Mike Crowhurst is a Director at Public First. He leads its work on levelling up.
Buried deep within its 305 pages, some of the Levelling Up White Paper’s most interesting proposals were focused on communities.
Guided by the influence of MPs like Danny Kruger and Neil O’Brien, the document recognised that levelling up can only be delivered if communities themselves are given a greater role, and made a series of commitments on funding and new powers that could enable this.
For Conservatives, the case for directly devolving power in this way ought to be obvious. We believe that society, rather than the government, is best placed to solve problems and that people are at their best when trusted to make their own decisions.
We also know it’s effective: the evidence of decades of regeneration programmes, under administrations of all colours, shows that they are most likely to be successful where local people take a leading role.
But as my colleague Rachel Wolf pointed out on ConservativeHome recently, there is a big difference between coming up with the sorts of ideas included in the White Paper and ensuring that they make a real difference to people across the country.
As with so much of the Government’s Levelling Up agenda, when it comes to regeneration, the real challenge is not diagnosing the problem, or even coming up with policy solutions, but delivering them.
That challenge is particularly acute for neighbourhoods that have been the most ‘left behind’ both economically and socially.
Concentrated in the estates outside our post-industrial towns and cities, and on our coasts, analysis shows these places have both high levels of deprivation and a weak social fabric, with fewer opportunities for people to get involved in community life.
Polling tells us that people in these neighbourhoods want to take a much greater role in local decisions and lead change in their area. But lacking some of the necessary skills, the time or experience of navigating bureaucracy, they often struggle to do so.
In short, there is a gap between how Whitehall wants these communities to engage in regeneration and their capacity to do so.
And without further support, the Government’s plans for Levelling Up, for all their good intentions about empowering communities, risk passing these places by, as so many other initiatives have done in the past.
In response, a report published today by Public First sets out how we can bridge this gap.
It draws directly on the experience of the charity New Schools Network – where I worked for five years – and the hundreds of free schools it helped establish after 2010. A rare example of a government promise to empower communities delivering in practice.
Most importantly, it is based on the views of those living and working in left behind neighbourhoods themselves.
Our main proposal is the establishment of a new organisation – a Network for Communities – which is dedicated to helping communities organise themselves and interact with national and local government.
It would offer the practical advice residents need to create a plan for change and deliver it – whether that means having a stronger voice in local development, taking ownership of a community facility or working to together to crack down on anti-social behaviour.
It would champion the great community work being done on the ground in different parts of the country, helping others learn from it and building civic pride.
And, crucially, though it would sit outside of government, it would provide Ministers with feedback on how policies for communities are actually working – championing the voices of ordinary men and women in Whitehall in a way that the civil service is not set up to do.
Creating this kind of organisation is just one part of a wider shift we need to see in the government’s approach.
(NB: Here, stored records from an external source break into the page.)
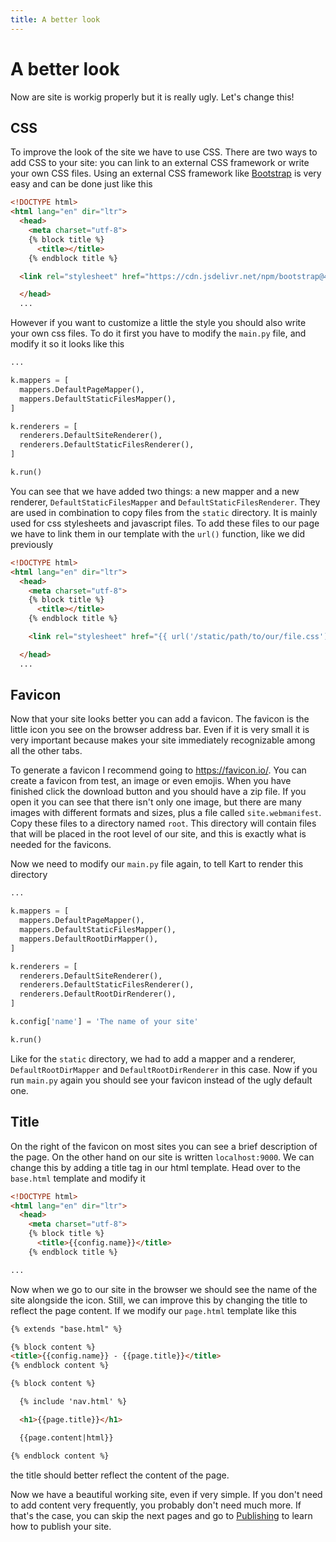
 ```yaml
---
title: A better look
---
```

# A better look

Now are site is workig properly but it is really ugly. Let's change this!

## CSS

To improve the look of the site we have to use CSS. There are two ways to add CSS to your site: you can link to an external CSS framework or write your own CSS files. Using an external CSS framework like [Bootstrap](https://getbootstrap.com/) is very easy and can be done just like this

```html
<!DOCTYPE html>
<html lang="en" dir="ltr">
  <head>
    <meta charset="utf-8">
    {% block title %}
      <title></title>
    {% endblock title %}

  <link rel="stylesheet" href="https://cdn.jsdelivr.net/npm/bootstrap@4.6.0/dist/css/bootstrap.min.css" integrity="sha384-B0vP5xmATw1+K9KRQjQERJvTumQW0nPEzvF6L/Z6nronJ3oUOFUFpCjEUQouq2+l" crossorigin="anonymous">

  </head>
  ...
```

However if you want to customize a little the style you should also write your own css files. To do it first you have to modify the ``main.py`` file, and modify it so it looks like this

```python
...

k.mappers = [
  mappers.DefaultPageMapper(),
  mappers.DefaultStaticFilesMapper(),
]

k.renderers = [
  renderers.DefaultSiteRenderer(),
  renderers.DefaultStaticFilesRenderer(),
]

k.run()
```

You can see that we have added two things: a new mapper and a new renderer, ``DefaultStaticFilesMapper`` and ``DefaultStaticFilesRenderer``. They are used in combination to copy files from the ``static`` directory. It is mainly used for css stylesheets and javascript files. To add these files to our page we have to link them in our template with the ``url()`` function, like we did previously

```html
<!DOCTYPE html>
<html lang="en" dir="ltr">
  <head>
    <meta charset="utf-8">
    {% block title %}
      <title></title>
    {% endblock title %}

    <link rel="stylesheet" href="{{ url('/static/path/to/our/file.css') }}">

  </head>
  ...
```

## Favicon

Now that your site looks better you can add a favicon. The favicon is the little icon you see on the browser address bar. Even if it is very small it is very important because makes your site immediately recognizable among all the other tabs.

To generate a favicon I recommend going to <https://favicon.io/>. You can create a favicon from test, an image or even emojis. When you have finished click the download button and you should have a zip file. If you open it you can see that there isn't only one image, but there are many images with different formats and sizes, plus a file called ``site.webmanifest``. Copy these files to a directory named ``root``. This directory will contain files that will be placed in the root level of our site, and this is exactly what is needed for the favicons.

Now we need to modify our ``main.py`` file again, to tell Kart to render this directory

```python
...

k.mappers = [
  mappers.DefaultPageMapper(),
  mappers.DefaultStaticFilesMapper(),
  mappers.DefaultRootDirMapper(),
]

k.renderers = [
  renderers.DefaultSiteRenderer(),
  renderers.DefaultStaticFilesRenderer(),
  renderers.DefaultRootDirRenderer(),
]

k.config['name'] = 'The name of your site'

k.run()
```

Like for the ``static`` directory, we had to add a mapper and a renderer, ``DefaultRootDirMapper`` and ``DefaultRootDirRenderer`` in this case. Now if you run ``main.py`` again you should see your favicon instead of the ugly default one.

## Title

On the right of the favicon on most sites you can see a brief description of the page. On the other hand on our site is written ``localhost:9000``. We can change this by adding a title tag in our html template. Head over to the ``base.html`` template and modify it

```html
<!DOCTYPE html>
<html lang="en" dir="ltr">
  <head>
    <meta charset="utf-8">
    {% block title %}
      <title>{{config.name}}</title>
    {% endblock title %}

...
```

Now when we go to our site in the browser we should see the name of the site alongside the icon. Still, we can improve this by changing the title to reflect the page content. If we modify our ``page.html`` template like this

```html
{% extends "base.html" %}

{% block content %}
<title>{{config.name}} - {{page.title}}</title>
{% endblock content %}

{% block content %}

  {% include 'nav.html' %}

  <h1>{{page.title}}</h1>

  {{page.content|html}}

{% endblock content %}
```
the title should better reflect the content of the page.


Now we have a beautiful working site, even if very simple. If you don't need to add content very frequently, you probably don't need much more. If that's the case, you can skip the next pages and go to [Publishing](step-by-step/publishing) to learn how to publish your site.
Policy needs to move beyond simply making funding or powers available to thinking about how it ensures they are used effectively.
Too often, we see already prosperous places and communities do best out of a new idea becuase they have the existing know-how and capacity to take advantage of it, entrenching advantage whilst other places fall further behind.
It is now standard practice for departments to ring-fence funding so that policies can be evaluated. Reserving just a fraction of the money available for regeneration and using it for capacity building would be transformative.
Recognising that different areas have different starting points and that some need additional support isn’t just an issue of fairness but also one of delivery. Building the capacity of left behind neighbourhoods is the only way to ensure levelling up has a lasting impact in these places.
I’ve been lucky to work in Number Ten and in government departments, but the thing I’m most proud of is having played a small role in helping people around the country start the new schools their community needed. In doing so, their energy and passion created a legacy that will last decades. These proposals could achieve the same.